The three gainers were materials, up 0.5%, energy, ahead 0.4%, and gold, better by 0.3%. Health-care stocks were unchanged.
ON WALLSTREET
Stocks fell Wednesday, with Nvidia shares sliding more than 1% ahead of its highly-anticipated earnings report. Investors also assessed disappointing results from Target
The Dow Jones Industrials lost 66.74 points to 43,202.20.
The S&P 500 stumbled 26.44 points to 5,890.54.
The tech-heavy NASDAQ dropped 112.81 points to 18,874.72.
All eyes are on AI darling Nvidia. The results could hold more significance than some key economic reports, given the chipmaker’s $3.6-trillion market capitalization, and set the tone for the market for the rest of the week. Investors will search for details on demand for its Blackwell AI chips, which CEO Jensen Huang last month characterized as “insane.”
Costco and Walmart were down marginally, while discount retailers Dollar Tree, Dollar General and Five Below declined more than 3% each.
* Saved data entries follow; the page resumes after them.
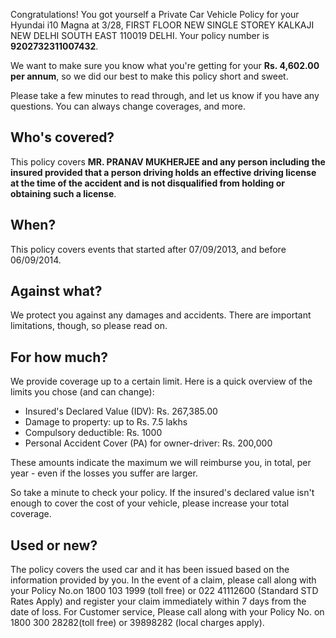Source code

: Congratulations! You got yourself a Private Car Vehicle Policy for your Hyundai i10 Magna at 3/28, FIRST FLOOR NEW SINGLE STOREY KALKAJI NEW DELHI SOUTH EAST 110019 DELHI. Your policy number is **9202732311007432**.

We want to make sure you know what you're getting for your **Rs. 4,602.00 per annum**, so we did our best to make this policy short and sweet.

Please take a few minutes to read through, and let us know if you have any questions. You can always change coverages, and more.

## Who's covered?
This policy covers **MR. PRANAV MUKHERJEE and any person including the insured provided that a person driving holds an effective driving license at the time of the accident and is not disqualified from holding or obtaining such a license**.

## When?
This policy covers events that started after 07/09/2013, and before 06/09/2014.

## Against what?
We protect you against any damages and accidents. There are important limitations, though, so please read on.

## For how much?
We provide coverage up to a certain limit. Here is a quick overview of the limits you chose (and can change):

- Insured's Declared Value (IDV): Rs. 267,385.00
- Damage to property: up to Rs. 7.5 lakhs
- Compulsory deductible: Rs. 1000
- Personal Accident Cover (PA) for owner-driver: Rs. 200,000

These amounts indicate the maximum we will reimburse you, in total, per year - even if the losses you suffer are larger.

So take a minute to check your policy. If the insured's declared value isn't enough to cover the cost of your vehicle, please increase your total coverage. 

## Used or new?
The policy covers the used car and it has been issued based on the information provided by you. In the event of a claim, please call along with your Policy No.on 1800 103 1999 (toll free) or 022 41112600 (Standard STD Rates Apply) and register your claim immediately within 7 days from the date of loss. For Customer service, Please call along with your Policy No. on 1800 300 28282(toll free) or 39898282 (local charges apply).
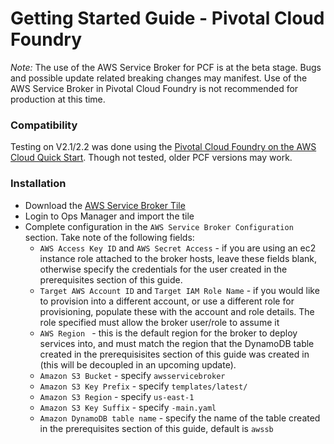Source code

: # Getting Started Guide - Pivotal Cloud Foundry

*Note:* The use of the AWS Service Broker for PCF is at the beta stage. Bugs and possible update related breaking 
changes may manifest. Use of the AWS Service Broker in Pivotal Cloud Foundry is not recommended for production at this 
time.

### Compatibility

Testing on V2.1/2.2 was done using the [Pivotal Cloud Foundry on the AWS Cloud Quick Start](https://aws.amazon.com/quickstart/architecture/pivotal-cloud-foundry/). 
Though not tested, older PCF versions may work.

### Installation

* Download the [AWS Service Broker Tile](https://awsservicebrokeralpha.s3.amazonaws.com/pcf/aws-service-broker-latest.pivotal)
* Login to Ops Manager and import the tile
* Complete configuration in the `AWS Service Broker Configuration` section. Take note of the following fields:
  * `AWS Access Key ID` and `AWS Secret Access` - if you are using an ec2 instance role attached to the broker hosts, 
  leave these fields blank, otherwise specify the credentials for the user created in the prerequisites section of this guide.
  * `Target AWS Account ID` and `Target IAM Role Name` - if you would like to provision into a different account, or use a 
  different role for provisioning, populate these with the account and role details. The role specified must allow the 
  broker user/role to assume it
  * `AWS Region ` - this is the default region for the broker to deploy services into, and must match the region that the 
  DynamoDB table created in the prerequisisites section of this guide was created in (this will be decoupled in an upcoming update).
  * `Amazon S3 Bucket` - specify `awsservicebroker`
  * `Amazon S3 Key Prefix` - specify `templates/latest/`
  * `Amazon S3 Region` - specify `us-east-1`
  * `Amazon S3 Key Suffix` - specify `-main.yaml`
  * `Amazon DynamoDB table name` - specify the name of the table created in the prerequisites section of this guide, default is `awssb`


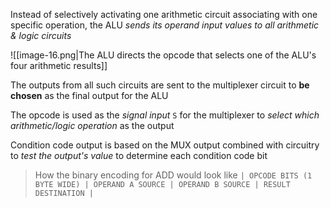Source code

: Instead of selectively activating one arithmetic circuit associating with one specific operation, the ALU *sends its operand input values to all arithmetic & logic circuits*

![[image-16.png|The ALU directs the opcode that selects one of the ALU's four arithmetic results]]

The outputs from all such circuits are sent to the multiplexer circuit to **be chosen** as the final output for the ALU

The opcode is used as the *signal input*  `S` for the multiplexer to *select which arithmetic/logic operation* as the output

Condition code output is based on the MUX output combined with circuitry to *test the output's value* to determine each condition code bit

> How the binary encoding for ADD would look like  `| OPCODE BITS (1 BYTE WIDE) | OPERAND A SOURCE | OPERAND B SOURCE | RESULT DESTINATION |`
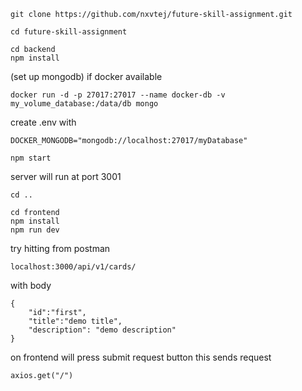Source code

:     git clone https://github.com/nxvtej/future-skill-assignment.git

    cd future-skill-assignment

    cd backend
    npm install
(set up mongodb)
if docker available

    docker run -d -p 27017:27017 --name docker-db -v my_volume_database:/data/db mongo
create .env with
    
    DOCKER_MONGODB="mongodb://localhost:27017/myDatabase"

    npm start
server will run at port 3001


    cd ..

    cd frontend
    npm install
    npm run dev

try hitting from postman
      
    localhost:3000/api/v1/cards/

with body
      
    {
        "id":"first",
        "title":"demo title",
        "description": "demo description"
    }


on frontend
will press submit request button
this sends request 
  
    axios.get("/")

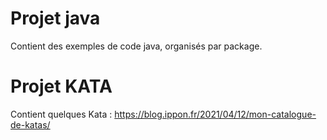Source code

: # Projet java

Contient des exemples de code java, organisés par package.

# Projet KATA

Contient quelques Kata : https://blog.ippon.fr/2021/04/12/mon-catalogue-de-katas/

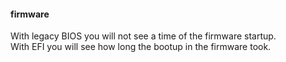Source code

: #### firmware

With legacy BIOS you will not see a time of the firmware startup.\
With EFI you will see how long the bootup in the firmware took.
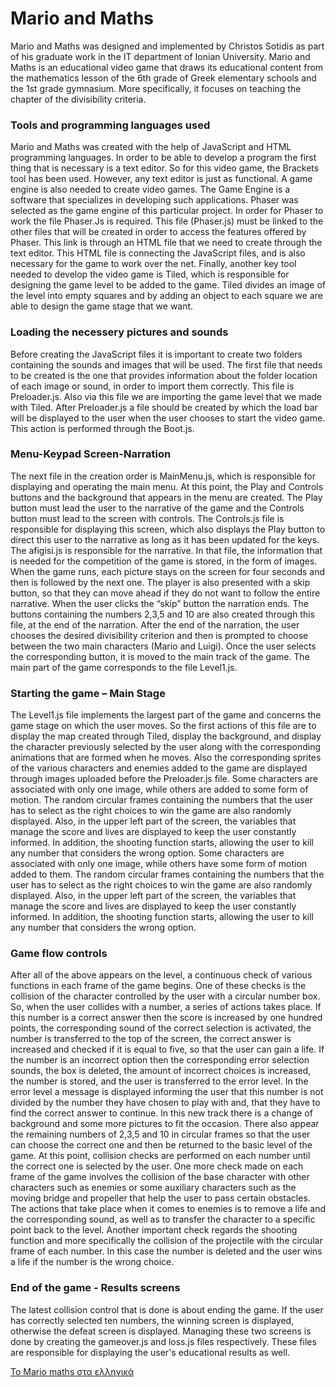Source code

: 
#                                                    
#                                                   Mario and Maths

Mario and Maths was designed and implemented by Christos Sotidis as part of his graduate work in the IT department of Ionian University. Mario and Maths is an educational video game that draws its educational content from the mathematics lesson of the 6th grade of Greek elementary schools and the 1st grade gymnasium. More specifically, it focuses on teaching the chapter of the divisibility criteria.

### Tools and programming languages used

Mario and Maths was created with the help of JavaScript and HTML programming languages. In order to be able to develop a program the first thing that is necessary is a text editor. So for this video game, the Brackets tool has been used. However, any text editor is just as functional. A game engine is also needed to create video games. The Game Engine is a software that specializes in developing such applications. Phaser was selected as the game engine of this particular project. In order for Phaser to work the file Phaser.Js is required. This file (Phaser.js) must be linked to the other files that will be created in order to access the features offered by Phaser. This link is through an HTML file that we need to create through the text editor. This HTML file is connecting the JavaScript files, and is also necessary for the game to work over the net. Finally, another key tool needed to develop the video game is Tiled, which is responsible for designing the game level to be added to the game. Tiled divides an image of the level into empty squares and by adding an object to each square we are able to design the game stage that we want.

### Loading the necessery pictures and sounds

Before creating the JavaScript files it is important to create two folders containing the sounds and images that will be used. The first file that needs to be created is the one that provides information about the folder location of each image or sound, in order to import them correctly. This file is Preloader.js. Also via this file we are importing the game level that we made with Tiled. After Preloader.js a file should be created by which the load bar will be displayed to the user when the user chooses to start the video game. This action is performed through the Boot.js.

### Menu-Keypad Screen-Narration

The next file in the creation order is MainMenu.js, which is responsible for displaying and operating the main menu. At this point, the Play and Controls buttons and the background that appears in the menu are created. The Play button must lead the user to the narrative of the game and the Controls button must lead to the screen with controls. The Controls.js file is responsible for displaying this screen, which also displays the Play button to direct this user to the narrative as long as it has been updated for the keys. The afigisi.js is responsible for the narrative. In that file, the information that is needed for the competition of the game is stored, in the form of images. When the game runs, each picture stays on the screen for four seconds and then is followed by the next one. The player is also presented with a skip button, so that they can move ahead if they do not want to follow the entire narrative. When the user clicks the “skip” button the narration ends. The buttons containing the numbers 2,3,5 and 10 are also created through this file, at the end of the narration. After the end of the narration, the user chooses the desired divisibility criterion and then is prompted to choose between the two main characters (Mario and Luigi). Once the user selects the corresponding button, it is moved to the main track of the game. The main part of the game corresponds to the file Level1.js.




### Starting the game – Main Stage

The Level1.js file implements the largest part of the game and concerns the game stage on which the user moves. So the first actions of this file are to display the map created through Tiled, display the background, and display the character previously selected by the user along with the corresponding animations that are formed when he moves. Also the corresponding sprites of the various characters and enemies added to the game are displayed through images uploaded before the Preloader.js file. Some characters are associated with only one image, while others are added to some form of motion. The random circular frames containing the numbers that the user has to select as the right choices to win the game are also randomly displayed. Also, in the upper left part of the screen, the variables that manage the score and lives are displayed to keep the user constantly informed. In addition, the shooting function starts, allowing the user to kill any number that considers the wrong option.
Some characters are associated with only one image, while others have some form of motion added to them. The random circular frames containing the numbers that the user has to select as the right choices to win the game are also randomly displayed. Also, in the upper left part of the screen, the variables that manage the score and lives are displayed to keep the user constantly informed. In addition, the shooting function starts, allowing the user to kill any number that considers the wrong option.

### Game flow controls



After all of the above appears on the level, a continuous check of various functions in each frame of the game begins. One of these checks is the collision of the character controlled by the user with a circular number box. So, when the user collides with a number, a series of actions takes place. If this number is a correct answer then the score is increased by one hundred points, the corresponding sound of the correct selection is activated, the number is transferred to the top of the screen, the correct answer is increased and checked if it is equal to five, so that the user can gain a life. If the number is an incorrect option then the corresponding error selection sounds, the box is deleted, the amount of incorrect choices is increased, the number is stored, and the user is transferred to the error level. In the error level a message is displayed informing the user that this number is not divided by the number they have chosen to play with and, that they have to find the correct answer to continue. In this new track there is a change of background and some more pictures to fit the occasion. There also appear the remaining numbers of 2,3,5 and 10 in circular frames so that the user can choose the correct one and then be returned to the basic level of the game. At this point, collision checks are performed on each number until the correct one is selected by the user. One more check made on each frame of the game involves the collision of the base character with other characters such as enemies or some auxiliary characters such as the moving bridge and propeller that help the user to pass certain obstacles. The actions that take place when it comes to enemies is to remove a life and the corresponding sound, as well as to transfer the character to a specific point back to the level. Another important check regards the shooting function and more specifically the collision of the projectile with the circular frame of each number. In this case the number is deleted and the user wins a life if the number is the wrong choice.


### End of the game - Results screens

The latest collision control that is done is about ending the game. If the user has correctly selected ten numbers, the winning screen is displayed, otherwise the defeat screen is displayed. Managing these two screens is done by creating the gameover.js and loss.js files respectively. These files are responsible for displaying the user's educational results as well.

[Το Mario maths στα ελληνικά](https://github.com/ionio-seriousgames/Mario-Maths-in-Greek)

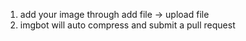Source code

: 1. add your image through add file -> upload file
2. imgbot will auto compress and submit a pull request
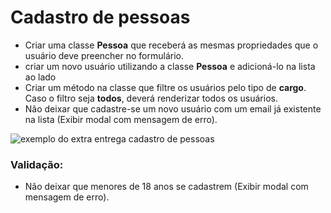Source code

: #  Cadastro de pessoas


- Criar uma classe **Pessoa** que receberá as mesmas propriedades que o usuário deve preencher no formulário.
- criar um novo usuário utilizando a classe **Pessoa** e adicioná-lo na lista ao lado
- Criar um método na classe que filtre os usuários pelo tipo de **cargo**. Caso o filtro seja **todos**, deverá renderizar todos os usuários.
- Não deixar que cadastre-se um novo usuário com um email já existente na lista (Exibir modal com mensagem de erro).

![exemplo do extra entrega cadastro de pessoas](https://kenzie-academy-brasil.gitlab.io/fullstack/frontend/modulo2/sprint2/gifs/entrega-cadastro-de-pessoas/cadastro-extras.gif)

### Validação:

- Não deixar que menores de 18 anos se cadastrem (Exibir modal com mensagem de erro).


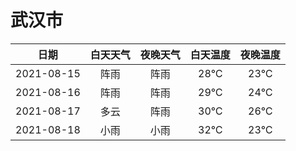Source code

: # 武汉市
|日期|白天天气|夜晚天气|白天温度|夜晚温度|
|:--:|:--:|:--:|:--:|:--:|
|2021-08-15|阵雨|阵雨|28℃|23℃|
|2021-08-16|阵雨|阵雨|29℃|24℃|
|2021-08-17|多云|阵雨|30℃|26℃|
|2021-08-18|小雨|小雨|32℃|23℃|
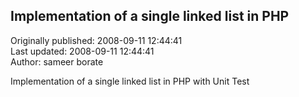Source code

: ## Implementation of a single linked list in PHP  
Originally published: 2008-09-11 12:44:41  
Last updated: 2008-09-11 12:44:41  
Author: sameer borate  
  
Implementation of a single linked list in PHP with Unit Test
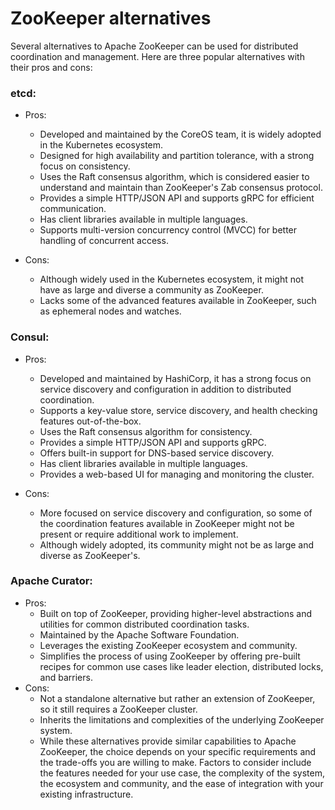 # ZooKeeper alternatives

Several alternatives to Apache ZooKeeper can be used for distributed coordination and management. Here are three popular alternatives with their pros and cons:

### etcd:
* Pros:
  * Developed and maintained by the CoreOS team, it is widely adopted in the Kubernetes ecosystem.
  * Designed for high availability and partition tolerance, with a strong focus on consistency.
  * Uses the Raft consensus algorithm, which is considered easier to understand and maintain than ZooKeeper's Zab consensus protocol.
  * Provides a simple HTTP/JSON API and supports gRPC for efficient communication.
  * Has client libraries available in multiple languages.
  * Supports multi-version concurrency control (MVCC) for better handling of concurrent access.

* Cons:
  * Although widely used in the Kubernetes ecosystem, it might not have as large and diverse a community as ZooKeeper.
  * Lacks some of the advanced features available in ZooKeeper, such as ephemeral nodes and watches.

### Consul:
* Pros:
  * Developed and maintained by HashiCorp, it has a strong focus on service discovery and configuration in addition to distributed coordination.
  * Supports a key-value store, service discovery, and health checking features out-of-the-box.
  * Uses the Raft consensus algorithm for consistency.
  * Provides a simple HTTP/JSON API and supports gRPC.
  * Offers built-in support for DNS-based service discovery.
  * Has client libraries available in multiple languages.
  * Provides a web-based UI for managing and monitoring the cluster.

* Cons:
  * More focused on service discovery and configuration, so some of the coordination features available in ZooKeeper might not be present or require additional work to implement.
  * Although widely adopted, its community might not be as large and diverse as ZooKeeper's.

### Apache Curator:
* Pros:
  * Built on top of ZooKeeper, providing higher-level abstractions and utilities for common distributed coordination tasks.
  * Maintained by the Apache Software Foundation.
  * Leverages the existing ZooKeeper ecosystem and community.
  * Simplifies the process of using ZooKeeper by offering pre-built recipes for common use cases like leader election, distributed locks, and barriers.
* Cons:
  * Not a standalone alternative but rather an extension of ZooKeeper, so it still requires a ZooKeeper cluster.
  * Inherits the limitations and complexities of the underlying ZooKeeper system.
  * While these alternatives provide similar capabilities to Apache ZooKeeper, the choice depends on your specific requirements and the trade-offs you are willing to make. Factors to consider include the features needed for your use case, the complexity of the system, the ecosystem and community, and the ease of integration with your existing infrastructure.

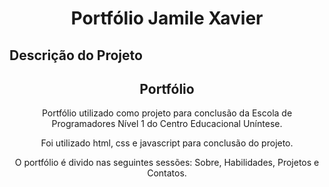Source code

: <h1 align="center">Portfólio Jamile Xavier</h1>

## Descrição do Projeto

<h2 align="center">
Portfólio
</h2>
<p align="center"> Portfólio utilizado como projeto para conclusão da Escola de Programadores Nível 1 do Centro Educacional Uníntese.</p>
<p align="center">Foi utilizado html, css e javascript para conclusão do projeto.</p>
<p align="center"> O portfólio é divido nas seguintes sessões: Sobre, Habilidades, Projetos e Contatos.</p>
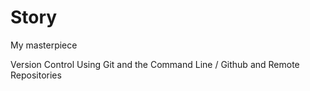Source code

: # Story
My masterpiece

Version Control Using Git and the Command Line / Github and Remote Repositories
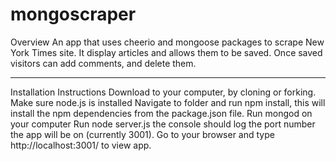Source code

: # mongoscraper

Overview
An app that uses cheerio and mongoose packages to scrape New York Times site. It display articles and allows them to be saved. Once saved visitors can add comments, and delete them.

-------------------------------------------------------------------------------------------------------------

Installation Instructions
Download to your computer, by cloning or forking. Make sure node.js is installed
Navigate to folder and run npm install, this will install the npm dependencies from the package.json file.
Run mongod on your computer
Run node server.js the console should log the port number the app will be on (currently 3001).
Go to your browser and type http://localhost:3001/ to view app.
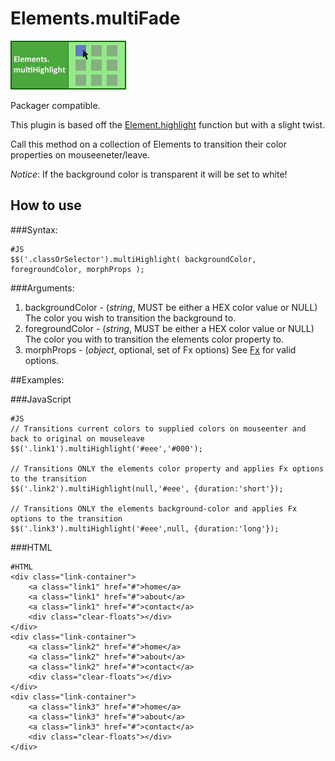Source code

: Elements.multiFade
===========

![Screenshot](http://github.com/subhaze/mootools-elements-multihighlight/raw/master/logo.png)

Packager compatible.

This plugin is based off the [Element.highlight](http://mootools.net/docs/core/Fx/Fx.Tween#Element:highlight) function but with a slight twist.

Call this method on a collection of Elements to transition their color properties on mouseeneter/leave.

*Notice*: If the background color is transparent it will be set to white!

How to use
----------

###Syntax:

	#JS
	$$('.classOrSelector').multiHighlight( backgroundColor, foregroundColor, morphProps );

###Arguments:

1. backgroundColor - (*string*, MUST be either a HEX color value or NULL) The color you wish to transition the background to.
2. foregroundColor - (*string*, MUST be either a HEX color value or NULL) The color you with to transition the elements color property to.
3. morphProps - (*object*, optional, set of Fx options) See [Fx](http://mootools.net/docs/core/Fx/Fx) for valid options.

##Examples:

###JavaScript

	#JS
	// Transitions current colors to supplied colors on mouseenter and back to original on mouseleave
	$$('.link1').multiHighlight('#eee','#000');
	
	// Transitions ONLY the elements color property and applies Fx options to the transition
	$$('.link2').multiHighlight(null,'#eee', {duration:'short'});
	
	// Transitions ONLY the elements background-color and applies Fx options to the transition
	$$('.link3').multiHighlight('#eee',null, {duration:'long'});
	
###HTML

	#HTML
	<div class="link-container">
		<a class="link1" href="#">home</a>
		<a class="link1" href="#">about</a>
		<a class="link1" href="#">contact</a>
		<div class="clear-floats"></div>
	</div>
	<div class="link-container">
		<a class="link2" href="#">home</a>
		<a class="link2" href="#">about</a>
		<a class="link2" href="#">contact</a>
		<div class="clear-floats"></div>
	</div>
	<div class="link-container">
		<a class="link3" href="#">home</a>
		<a class="link3" href="#">about</a>
		<a class="link3" href="#">contact</a>
		<div class="clear-floats"></div>
	</div>
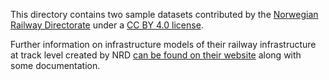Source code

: This directory contains two sample datasets contributed by the [Norwegian Railway Directorate](https://www.jernbanedirektoratet.no/) under a [CC BY 4.0 license](https://creativecommons.org/licenses/by/4.0/).

Further information on infrastructure models of their railway infrastructure at track level created by NRD [can be found on their website](https://www.jernbanedirektoratet.no/en/infrastructure-model-a-digital-description-of-the-railway/) along with some documentation.
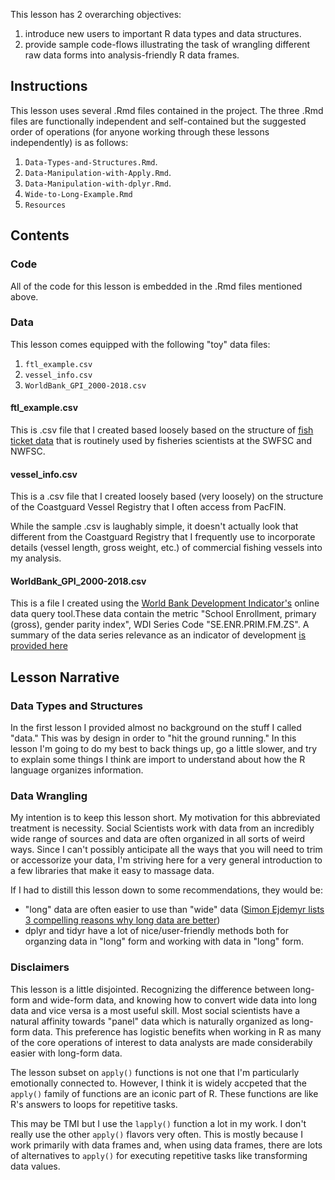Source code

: This lesson has 2 overarching objectives:

1.  introduce new users to important R data types and data structures.
2.  provide sample code-flows illustrating the task of wrangling
    different raw data forms into analysis-friendly R data frames.

Instructions
------------

This lesson uses several .Rmd files contained in the project. The three
.Rmd files are functionally independent and self-contained but the
suggested order of operations (for anyone working through these lessons
independently) is as follows:

1.  `Data-Types-and-Structures.Rmd`.
2.  `Data-Manipulation-with-Apply.Rmd`.
3.  `Data-Manipulation-with-dplyr.Rmd`.
4.  `Wide-to-Long-Example.Rmd`
5.  `Resources`

Contents
--------

### Code

All of the code for this lesson is embedded in the .Rmd files mentioned
above.

### Data

This lesson comes equipped with the following "toy" data files:

1.  `ftl_example.csv`
2.  `vessel_info.csv`
3.  `WorldBank_GPI_2000-2018.csv`

#### ftl\_example.csv

This is .csv file that I created based loosely based on the structure of
[fish ticket
data](https://pacfin.psmfc.org/wp-content/uploads/2016/06/PacFIN_Comprehensive_Fish_Tickets.pdf)
that is routinely used by fisheries scientists at the SWFSC and NWFSC.

#### vessel\_info.csv

This is a .csv file that I created loosely based (very loosely) on the
structure of the Coastguard Vessel Registry that I often access from
PacFIN.

While the sample .csv is laughably simple, it doesn't actually look that
different from the Coastguard Registry that I frequently use to
incorporate details (vessel length, gross weight, etc.) of commercial
fishing vessels into my analysis.

#### WorldBank\_GPI\_2000-2018.csv

This is a file I created using the [World Bank Development
Indicator's](https://databank.worldbank.org/reports.aspx?source=world-development-indicators#)
online data query tool.These data contain the metric "School Enrollment,
primary (gross), gender parity index", WDI Series Code
"SE.ENR.PRIM.FM.ZS". A summary of the data series relevance as an
indicator of development [is provided
here](https://www.indexmundi.com/facts/indicators/SE.ENR.PRIM.FM.ZS)

Lesson Narrative
----------------

### Data Types and Structures

In the first lesson I provided almost no background on the stuff I
called "data." This was by design in order to "hit the ground running."
In this lesson I'm going to do my best to back things up, go a little
slower, and try to explain some things I think are import to understand
about how the R language organizes information.

### Data Wrangling

My intention is to keep this lesson short. My motivation for this
abbreviated treatment is necessity. Social Scientists work with data
from an incredibly wide range of sources and data are often organized in
all sorts of weird ways. Since I can't possibly anticipate all the ways
that you will need to trim or accessorize your data, I'm striving here
for a very general introduction to a few libraries that make it easy to
massage data.

If I had to distill this lesson down to some recommendations, they would
be:

-   "long" data are often easier to use than "wide" data ([Simon Ejdemyr
    lists 3 compelling reasons why long data are
    better](https://sejdemyr.github.io/r-tutorials/basics/wide-and-long/))
-   dplyr and tidyr have a lot of nice/user-friendly methods both for
    organzing data in "long" form and working with data in "long" form.

### Disclaimers

This lesson is a little disjointed. Recognizing the difference between
long-form and wide-form data, and knowing how to convert wide data into
long data and vice versa is a most useful skill. Most social scientists
have a natural affinity towards "panel" data which is naturally
organized as long-form data. This preference has logistic benefits when
working in R as many of the core operations of interest to data analysts
are made considerabily easier with long-form data.

The lesson subset on `apply()` functions is not one that I'm
particularly emotionally connected to. However, I think it is widely
accpeted that the `apply()` family of functions are an iconic part of R.
These functions are like R's answers to loops for repetitive tasks.

This may be TMI but I use the `lapply()` function a lot in my work. I
don't really use the other `apply()` flavors very often. This is mostly
because I work primarily with data frames and, when using data frames,
there are lots of alternatives to `apply()` for executing repetitive
tasks like transforming data values.
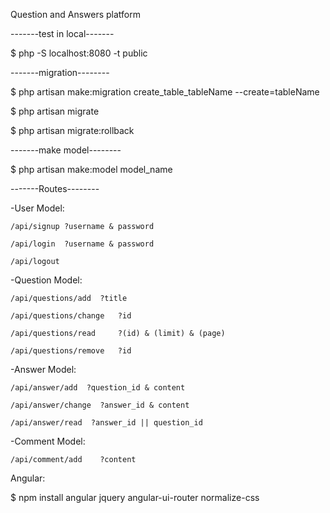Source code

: Question and Answers platform


-------test in local-------

$ php -S localhost:8080 -t public

-------migration--------

$ php artisan make:migration create_table_tableName --create=tableName

$ php artisan migrate

$ php artisan migrate:rollback

-------make model--------

$ php artisan make:model model_name


-------Routes--------

-User Model:

    /api/signup ?username & password

    /api/login  ?username & password

    /api/logout

-Question Model:

    /api/questions/add  ?title

    /api/questions/change   ?id

    /api/questions/read     ?(id) & (limit) & (page)

    /api/questions/remove   ?id

-Answer Model:

    /api/answer/add  ?question_id & content

    /api/answer/change  ?answer_id & content

    /api/answer/read  ?answer_id || question_id

-Comment Model:

    /api/comment/add    ?content



Angular:

$ npm install angular jquery angular-ui-router normalize-css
Home Depot dipped 1%.
In other news, retailer Target slumped 20% after posting its biggest earnings miss in two years and cutting its full-year guidance due to softening discretionary demand and cost pressures.
Prices for the 10-year Treasury gained ground, raising yields back to Tuesday’s 4.39%. Treasury prices and yields move in opposite directions.
Oil prices gained a penny to $69.40 U.S. a barrel.
Prices for gold took on $23.40 an ounce to $2,654.300 U.S.